I use this to point out that as you're designing systems for operations people -- something we're increasingly doing ourselves as devops/SRE takes hold -- you might think you can anticipate every scenario and design suitable safeguards into the system. However, sometimes, when Halley's Comet refracts some moonlight into swamp gas and takes your fleet down, you as an operator have to do some really crazy shit. It's in that moment, when all hell has broken loose, I'm at the helm, and based on the data available to me I have made a decision to shoot the system in the head: if the system fights me and prolongs an outage because we argued about whether we'd ever need to reboot a fleet all at once, I'm replacing the system as the first item in my postmortem. If you make me walk row to row flipping PDUs, we're going to have words.
That's just my philosophy. Give the operators the knives and let them cut themselves, trusting that you've hired smart people and understanding mistakes will happen. Your philosophy may vary. By all means, ask me to confirm. Ask me for a physical key, even. But if you ever prevent me from doing what I know must be done, you are in my way. I have yet to meet a system that is smarter than an operator when the shit hits the fan (especially when the shit hits the fan).
There's probably a broader term for operational philosophy like this.
...and the operations version of that is that all normal operations are performed under restricted permissions that cannot "do anything", while the full "do anything" permissions are only broken out during a major crisis.
Such an approach would have prevented this incident where "normal" operations were being performed and accidentally ALL the servers were rebooted at once.
I can't figure out how your comment that "understanding mistakes will happen" is compatible with 99.999% uptime.
I'm of the opinion that 99.999% for an individual instance isn't particularly achievable in a commodity hosting environment.
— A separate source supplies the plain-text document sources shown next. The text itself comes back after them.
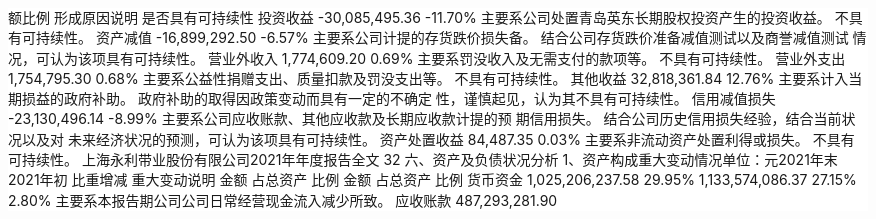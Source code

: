 额比例
形成原因说明
是否具有可持续性
投资收益
-30,085,495.36
-11.70%
主要系公司处置青岛英东长期股权投资产生的投资收益。
不具有可持续性。
资产减值
-16,899,292.50
-6.57%
主要系公司计提的存货跌价损失备。
结合公司存货跌价准备减值测试以及商誉减值测试
情况，可认为该项具有可持续性。
营业外收入
1,774,609.20
0.69%
主要系罚没收入及无需支付的款项等。
不具有可持续性。
营业外支出
1,754,795.30
0.68%
主要系公益性捐赠支出、质量扣款及罚没支出等。
不具有可持续性。
其他收益
32,818,361.84
12.76%
主要系计入当期损益的政府补助。
政府补助的取得因政策变动而具有一定的不确定
性，谨慎起见，认为其不具有可持续性。
信用减值损失
-23,130,496.14
-8.99%
主要系公司应收账款、其他应收款及长期应收款计提的预
期信用损失。
结合公司历史信用损失经验，结合当前状况以及对
未来经济状况的预测，可认为该项具有可持续性。
资产处置收益
84,487.35
0.03%
主要系非流动资产处置利得或损失。
不具有可持续性。
上海永利带业股份有限公司2021年年度报告全文
32
六、资产及负债状况分析
1、资产构成重大变动情况单位：元2021年末
2021年初
比重增减
重大变动说明
金额
占总资产
比例
金额
占总资产
比例
货币资金
1,025,206,237.58
29.95%
1,133,574,086.37
27.15%
2.80%
主要系本报告期公司公司日常经营现金流入减少所致。
应收账款
487,293,281.90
That kind of uptime doesn't leave much room for the mistakes that you and I both anticipate.
I do think that 99.999% is doable for a properly distributed whole-system across multiple geographically-dispersed datacenters.
I think Joyent has gone wrong in promoting individual instance reliability.
They're not. That's a statement of what customers have enjoyed up until now. The actual SLA simply states what refund you get for each hour of downtime.
My point is that the problem in this case is likely the system's design, not one engineer's typing abilities.